(Saved entries)
------------------------------------------------------------

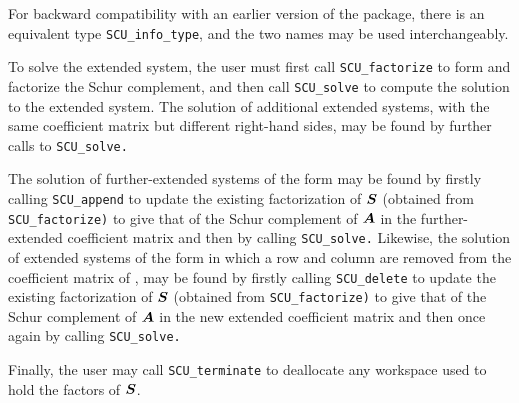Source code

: \documentclass{galahad}
\newcommand{\packagename}{SCU}
\begin{document}
\noindent
For backward compatibility with an earlier version of the package, there
is an equivalent type {\tt \packagename\_info\_type}, and the two names
may be used interchangeably.


\galarguments
To solve the extended system, 
the user must first call {\tt \packagename\_factorize} to form and factorize 
the Schur complement, 
and then call {\tt \packagename\_solve} to compute the solution to the extended 
system. The solution of additional extended systems, with the 
same coefficient matrix but different right-hand sides, may 
be found by further calls to 
{\tt \packagename\_solve.} 

The solution of further-extended systems of the form 
may be found by firstly calling {\tt \packagename\_append} to update the 
existing factorization of ${\bm{S}}$ 
(obtained from {\tt \packagename\_factorize)} to give that of 
the Schur complement of $ {\bm{A}}$ 
in the further-extended coefficient matrix and then by calling 
{\tt \packagename\_solve.} 
Likewise, the solution of extended systems of the form 
in which a row and column are removed from the 
coefficient matrix of , 
may be found by firstly calling {\tt \packagename\_delete} to update the 
existing factorization of ${\bm{S}}$ 
(obtained from {\tt \packagename\_factorize)} to give that of 
the Schur complement of $ {\bm{A}}$ 
in the new extended coefficient matrix and then once again by calling 
{\tt \packagename\_solve.} 

Finally, the user may call {\tt \packagename\_terminate} 
to deallocate any workspace used to hold the factors of ${\bm{S}}$. 
\end{document}
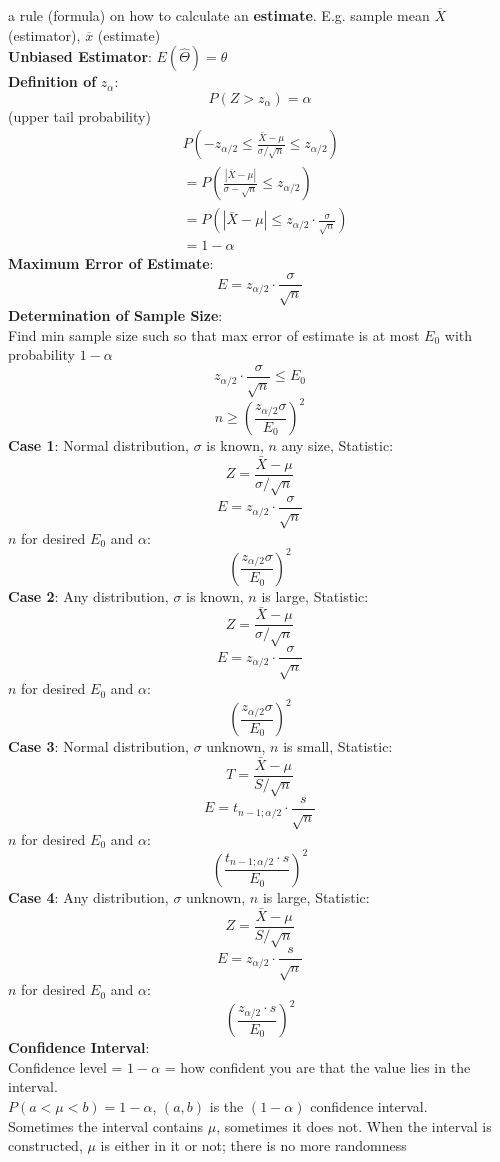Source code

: \documentclass{article}
\begin{document}
\begin{multicols*}{3}
a rule (formula) on how to calculate an \textbf{estimate}. E.g. sample mean $\overline{X}$ (estimator), $\overline{x}$ (estimate) \\
\textbf{Unbiased Estimator}: $E(\hat\Theta)=\theta$\\
\textbf{Definition of} $z_\alpha$: 
$$P(Z>z_\alpha)=\alpha$$ (upper tail probability)
\begin{align*}
&P(-z_{\alpha/2}\leq\frac{\bar{X}-\mu}{\sigma/\sqrt{n}}\leq z_{\alpha/2})\\
&=P(\frac{|\bar{X}-\mu|}{\sigma-\sqrt{n}}\leq z_{\alpha/2})\\
&=P(|\bar{X}-\mu|\leq z_{\alpha/2}\cdot\frac{\sigma}{\sqrt{n}})\\
&=1-\alpha
\end{align*}
\textbf{Maximum Error of Estimate}: 
$$E=z_{\alpha/2}\cdot\frac{\sigma}{\sqrt{n}}$$
\textbf{Determination of Sample Size}:\\
Find min sample size such so that max error of estimate is at most $E_0$ with probability $1-\alpha$ \\
$$z_{\alpha/2}\cdot\frac{\sigma}{\sqrt{n}}\leq E_0$$
$$n\geq(\frac{z_{\alpha/2}\sigma}{E_0})^2$$
\textbf{Case 1}: Normal distribution, $\sigma$ is known, $n$ any size, Statistic: $$Z=\frac{\bar{X}-\mu}{\sigma/\sqrt{n}}$$
$$E=z_{\alpha/2}\cdot\frac{\sigma}{\sqrt{n}}$$
$n$ for desired $E_0$ and $\alpha$: $$(\frac{z_{\alpha/2}\sigma}{E_0})^2$$
\textbf{Case 2}: Any distribution, $\sigma$ is known, $n$ is large, Statistic: $$Z=\frac{\bar{X}-\mu}{\sigma/\sqrt{n}}$$
$$E=z_{\alpha/2}\cdot\frac{\sigma}{\sqrt{n}}$$
$n$ for desired $E_0$ and $\alpha$: $$(\frac{z_{\alpha/2}\sigma}{E_0})^2$$
\textbf{Case 3}: Normal distribution, $\sigma$ unknown, $n$ is small, Statistic: $$T=\frac{\bar{X}-\mu}{S/\sqrt{n}}$$
$$E=t_{n-1;\alpha/2}\cdot\frac{s}{\sqrt{n}}$$ 
$n$ for desired $E_0$ and $\alpha$: $$(\frac{t_{n-1;\alpha/2}\cdot s}{E_0})^2$$ 
\textbf{Case 4}: Any distribution, $\sigma$ unknown, $n$ is large, Statistic: $$Z=\frac{\bar{X}-\mu}{S/\sqrt{n}}$$ $$E=z_{\alpha/2}\cdot\frac{s}{\sqrt{n}}$$ 
$n$ for desired $E_0$ and $\alpha$: $$(\frac{z_{\alpha/2}\cdot s}{E_0})^2$$ 
\textbf{Confidence Interval}: \\
Confidence level = $1-\alpha$ = how confident you are that the value lies in the interval.\\
$P(a<\mu<b)=1-\alpha$, $(a,b)$ is the $(1-\alpha)$ confidence interval. \\
Sometimes the interval contains $\mu$, sometimes it does not. When the interval is constructed, $\mu$ is either in it or not; there is no more randomness\\

\end{multicols*}
\end{document}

------------------------------------------------------------

## WHAT THIS TASK INVOLVES
Pictures aside, restate all of the entries exactly.

## WRITTEN SOLUTION
Source code

: \documentclass{galahad}
\newcommand{\packagename}{SCU}
\begin{document}
\noindent
For backward compatibility with an earlier version of the package, there
is an equivalent type {\tt \packagename\_info\_type}, and the two names
may be used interchangeably.


\galarguments
To solve the extended system, 
the user must first call {\tt \packagename\_factorize} to form and factorize 
the Schur complement, 
and then call {\tt \packagename\_solve} to compute the solution to the extended 
system. The solution of additional extended systems, with the 
same coefficient matrix but different right-hand sides, may 
be found by further calls to 
{\tt \packagename\_solve.} 

The solution of further-extended systems of the form 
may be found by firstly calling {\tt \packagename\_append} to update the 
existing factorization of ${\bm{S}}$ 
(obtained from {\tt \packagename\_factorize)} to give that of 
the Schur complement of $ {\bm{A}}$ 
in the further-extended coefficient matrix and then by calling 
{\tt \packagename\_solve.} 
Likewise, the solution of extended systems of the form 
in which a row and column are removed from the 
coefficient matrix of , 
may be found by firstly calling {\tt \packagename\_delete} to update the 
existing factorization of ${\bm{S}}$ 
(obtained from {\tt \packagename\_factorize)} to give that of 
the Schur complement of $ {\bm{A}}$ 
in the new extended coefficient matrix and then once again by calling 
{\tt \packagename\_solve.} 

Finally, the user may call {\tt \packagename\_terminate} 
to deallocate any workspace used to hold the factors of ${\bm{S}}$. 
\end{document}
Source code

: \documentclass{article}
\begin{document}
\begin{multicols*}{3}
a rule (formula) on how to calculate an \textbf{estimate}. E.g. sample mean $\overline{X}$ (estimator), $\overline{x}$ (estimate) \\
\textbf{Unbiased Estimator}: $E(\hat\Theta)=\theta$\\
\textbf{Definition of} $z_\alpha$: 
$$P(Z>z_\alpha)=\alpha$$ (upper tail probability)
\begin{align*}
&P(-z_{\alpha/2}\leq\frac{\bar{X}-\mu}{\sigma/\sqrt{n}}\leq z_{\alpha/2})\\
&=P(\frac{|\bar{X}-\mu|}{\sigma-\sqrt{n}}\leq z_{\alpha/2})\\
&=P(|\bar{X}-\mu|\leq z_{\alpha/2}\cdot\frac{\sigma}{\sqrt{n}})\\
&=1-\alpha
\end{align*}
\textbf{Maximum Error of Estimate}: 
$$E=z_{\alpha/2}\cdot\frac{\sigma}{\sqrt{n}}$$
\textbf{Determination of Sample Size}:\\
Find min sample size such so that max error of estimate is at most $E_0$ with probability $1-\alpha$ \\
$$z_{\alpha/2}\cdot\frac{\sigma}{\sqrt{n}}\leq E_0$$
$$n\geq(\frac{z_{\alpha/2}\sigma}{E_0})^2$$
\textbf{Case 1}: Normal distribution, $\sigma$ is known, $n$ any size, Statistic: $$Z=\frac{\bar{X}-\mu}{\sigma/\sqrt{n}}$$
$$E=z_{\alpha/2}\cdot\frac{\sigma}{\sqrt{n}}$$
$n$ for desired $E_0$ and $\alpha$: $$(\frac{z_{\alpha/2}\sigma}{E_0})^2$$
\textbf{Case 2}: Any distribution, $\sigma$ is known, $n$ is large, Statistic: $$Z=\frac{\bar{X}-\mu}{\sigma/\sqrt{n}}$$
$$E=z_{\alpha/2}\cdot\frac{\sigma}{\sqrt{n}}$$
$n$ for desired $E_0$ and $\alpha$: $$(\frac{z_{\alpha/2}\sigma}{E_0})^2$$
\textbf{Case 3}: Normal distribution, $\sigma$ unknown, $n$ is small, Statistic: $$T=\frac{\bar{X}-\mu}{S/\sqrt{n}}$$
$$E=t_{n-1;\alpha/2}\cdot\frac{s}{\sqrt{n}}$$ 
$n$ for desired $E_0$ and $\alpha$: $$(\frac{t_{n-1;\alpha/2}\cdot s}{E_0})^2$$ 
\textbf{Case 4}: Any distribution, $\sigma$ unknown, $n$ is large, Statistic: $$Z=\frac{\bar{X}-\mu}{S/\sqrt{n}}$$ $$E=z_{\alpha/2}\cdot\frac{s}{\sqrt{n}}$$ 
$n$ for desired $E_0$ and $\alpha$: $$(\frac{z_{\alpha/2}\cdot s}{E_0})^2$$ 
\textbf{Confidence Interval}: \\
Confidence level = $1-\alpha$ = how confident you are that the value lies in the interval.\\
$P(a<\mu<b)=1-\alpha$, $(a,b)$ is the $(1-\alpha)$ confidence interval. \\
Sometimes the interval contains $\mu$, sometimes it does not. When the interval is constructed, $\mu$ is either in it or not; there is no more randomness\\

\end{multicols*}
\end{document}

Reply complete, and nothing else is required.